Parameters in arithmetic induction axiom schemas

$\def\fii{\varphi}$While the other answers resolve the question, a simple way of deriving induction for a formula $\fii(x,\vec p)$ with parameters $\vec p$ is to use parameter-free induction on the formula

$$\psi(x)=\forall\vec p\,[\fii(0,\vec p)\land\forall y\,(\fii(y,\vec p)\to\fii(y+1,\vec p))\to\fii(x,\vec p)].$$

In fact, this derives the induction schema with parameters from the (parameter-free) induction rule, since $\psi(0)$ and $\psi(x)\to\psi(x+1)$ are provable in Q without any assumptions on $\fii$.

The two theories are equivalent. To see this, let's assume that we have the parameter-free induction, and suppose that $\phi(x,y)$ is a formula with two free variables. Suppose we have a model $M$, satisfying the parameter-free induction, and there is a $b\in M$ such that $\phi(x,b)$ obeys the hypothesis of the induction scheme with parameter $b$, but not the conclusion. I claim that there is a least such $b$ in $M$. The reason is that the collection of such $b$ violating the induction scheme for $\phi(x,b)$ with parameter $b$ is a parameter-free definable subset of $M$, since this property is expressible, but the parameter-free induction scheme proves that every nonempty definable set $B$ has a least member, because otherwise the assertion $\psi(x)$ expressing that $x$ is below all members of $B$ would be inductive and hence universal, contrary to $B$ being nonempty. So there is a least such $b$.
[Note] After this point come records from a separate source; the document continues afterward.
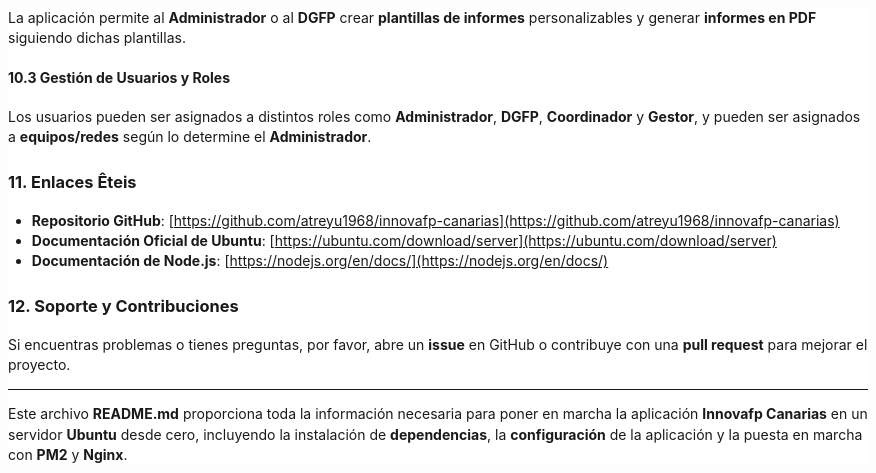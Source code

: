 La aplicación permite al **Administrador** o al **DGFP** crear **plantillas de informes** personalizables y generar **informes en PDF** siguiendo dichas plantillas.

#### 10.3 Gestión de Usuarios y Roles

Los usuarios pueden ser asignados a distintos roles como **Administrador**, **DGFP**, **Coordinador** y **Gestor**, y pueden ser asignados a **equipos/redes** según lo determine el **Administrador**.

### 11. Enlaces Êteis

- **Repositorio GitHub**: [https://github.com/atreyu1968/innovafp-canarias](https://github.com/atreyu1968/innovafp-canarias)
- **Documentación Oficial de Ubuntu**: [https://ubuntu.com/download/server](https://ubuntu.com/download/server)
- **Documentación de Node.js**: [https://nodejs.org/en/docs/](https://nodejs.org/en/docs/)

### 12. Soporte y Contribuciones

Si encuentras problemas o tienes preguntas, por favor, abre un **issue** en GitHub o contribuye con una **pull request** para mejorar el proyecto.

---

Este archivo **README.md** proporciona toda la información necesaria para poner en marcha la aplicación **Innovafp Canarias** en un servidor **Ubuntu** desde cero, incluyendo la instalación de **dependencias**, la **configuración** de la aplicación y la puesta en marcha con **PM2** y **Nginx**.
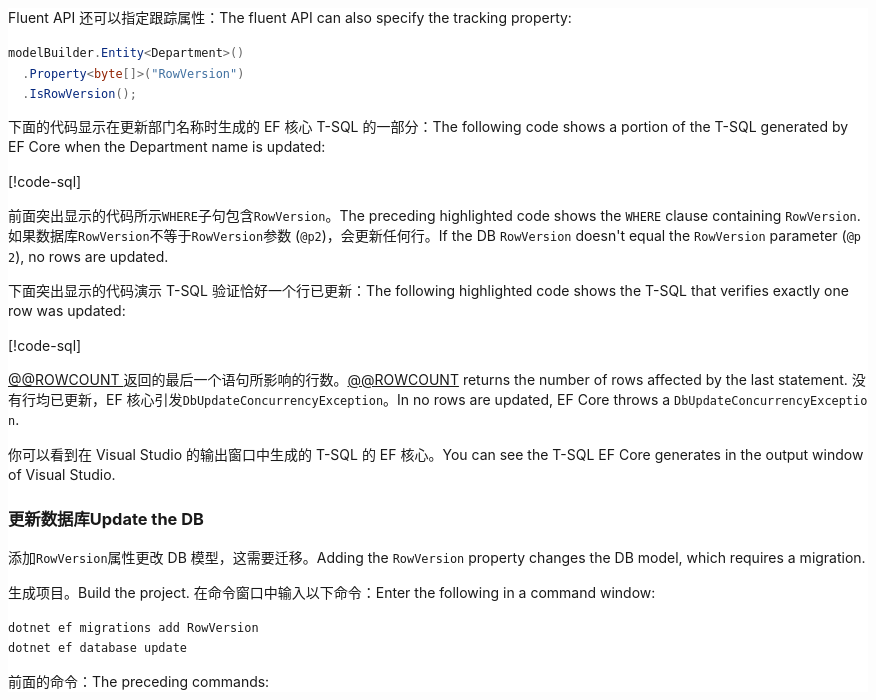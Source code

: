 <span data-ttu-id="f1da0-177">Fluent API 还可以指定跟踪属性：</span><span class="sxs-lookup"><span data-stu-id="f1da0-177">The fluent API can also specify the tracking property:</span></span>

```csharp
modelBuilder.Entity<Department>()
  .Property<byte[]>("RowVersion")
  .IsRowVersion();
```

<span data-ttu-id="f1da0-178">下面的代码显示在更新部门名称时生成的 EF 核心 T-SQL 的一部分：</span><span class="sxs-lookup"><span data-stu-id="f1da0-178">The following code shows a portion of the T-SQL generated by EF Core when the Department name is updated:</span></span>

[!code-sql[](intro/samples/sql.txt?highlight=2-3)]

<span data-ttu-id="f1da0-179">前面突出显示的代码所示`WHERE`子句包含`RowVersion`。</span><span class="sxs-lookup"><span data-stu-id="f1da0-179">The preceding highlighted code shows the `WHERE` clause containing `RowVersion`.</span></span> <span data-ttu-id="f1da0-180">如果数据库`RowVersion`不等于`RowVersion`参数 (`@p2`)，会更新任何行。</span><span class="sxs-lookup"><span data-stu-id="f1da0-180">If the DB `RowVersion` doesn't equal the `RowVersion` parameter (`@p2`), no rows are updated.</span></span>

<span data-ttu-id="f1da0-181">下面突出显示的代码演示 T-SQL 验证恰好一个行已更新：</span><span class="sxs-lookup"><span data-stu-id="f1da0-181">The following highlighted code shows the T-SQL that verifies exactly one row was updated:</span></span>

[!code-sql[](intro/samples/sql.txt?highlight=4-6)]

<span data-ttu-id="f1da0-182">[@@ROWCOUNT ](https://docs.microsoft.com/en-us/sql/t-sql/functions/rowcount-transact-sql)返回的最后一个语句所影响的行数。</span><span class="sxs-lookup"><span data-stu-id="f1da0-182">[@@ROWCOUNT](https://docs.microsoft.com/en-us/sql/t-sql/functions/rowcount-transact-sql) returns the number of rows affected by the last statement.</span></span> <span data-ttu-id="f1da0-183">没有行均已更新，EF 核心引发`DbUpdateConcurrencyException`。</span><span class="sxs-lookup"><span data-stu-id="f1da0-183">In no rows are updated, EF Core throws a `DbUpdateConcurrencyException`.</span></span>

<span data-ttu-id="f1da0-184">你可以看到在 Visual Studio 的输出窗口中生成的 T-SQL 的 EF 核心。</span><span class="sxs-lookup"><span data-stu-id="f1da0-184">You can see the T-SQL EF Core generates in the output window of Visual Studio.</span></span>

### <a name="update-the-db"></a><span data-ttu-id="f1da0-185">更新数据库</span><span class="sxs-lookup"><span data-stu-id="f1da0-185">Update the DB</span></span>

<span data-ttu-id="f1da0-186">添加`RowVersion`属性更改 DB 模型，这需要迁移。</span><span class="sxs-lookup"><span data-stu-id="f1da0-186">Adding the `RowVersion` property changes the DB model, which requires a migration.</span></span>

<span data-ttu-id="f1da0-187">生成项目。</span><span class="sxs-lookup"><span data-stu-id="f1da0-187">Build the project.</span></span> <span data-ttu-id="f1da0-188">在命令窗口中输入以下命令：</span><span class="sxs-lookup"><span data-stu-id="f1da0-188">Enter the following in a command window:</span></span>

```console
dotnet ef migrations add RowVersion
dotnet ef database update
```

<span data-ttu-id="f1da0-189">前面的命令：</span><span class="sxs-lookup"><span data-stu-id="f1da0-189">The preceding commands:</span></span>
In particular, the least such $b$ is actually definable, and so we do not actually need it as a parameter after all, and so the induction scheme for $\phi(x,b)$ follows by the parameter-free induction scheme. So there can be no such $b$ for which the parameter-induction scheme fails.

Thus, the theory of parameter-free induction implies the full theory you mention.

While parameter-free induction and parameterized induction are equivalent, there is an important subtlety which often justifies the addition of parameters.

Suppose that $\phi(x,p)$ is such that $$\exists p(\phi(0,p) \land \forall x(\phi(x,p) \to \phi(x+1,p)) \land \lnot \forall x \phi(x,p)).$$ Joel's trick is that $$p_0 = \min\lbrace p : \phi(0,p) \land \forall x(\phi(x,p) \to \phi(x+1,p)) \land \lnot\forall x\phi(x,p)\rbrace$$ is definable without parameters. However, the existence of $p_0$ is another instance of induction (in the guise of the least element principle).

The complexity of a formula in arithmetic is often measured by counting the number of quantifier alternations when put into prenex form (often ignoring bounded quantifiers). With this measure, the complexity of the induction that justifies the existence of $p_0$ is strictly greater than that of the original formula $\phi(x,p)$. So there is a price to pay for removing parameters.

Therefore, when considering atithmetical theories with limited forms of induction ($EFA$, $PRA$, $IOpen$, $I\Delta_n$, $I\Sigma_n$) it is necessary to include parameters. It is also natural to think of $PA$ as the union of these restricted theories, which leads to the inclusion of parameters when formulating the induction scheme.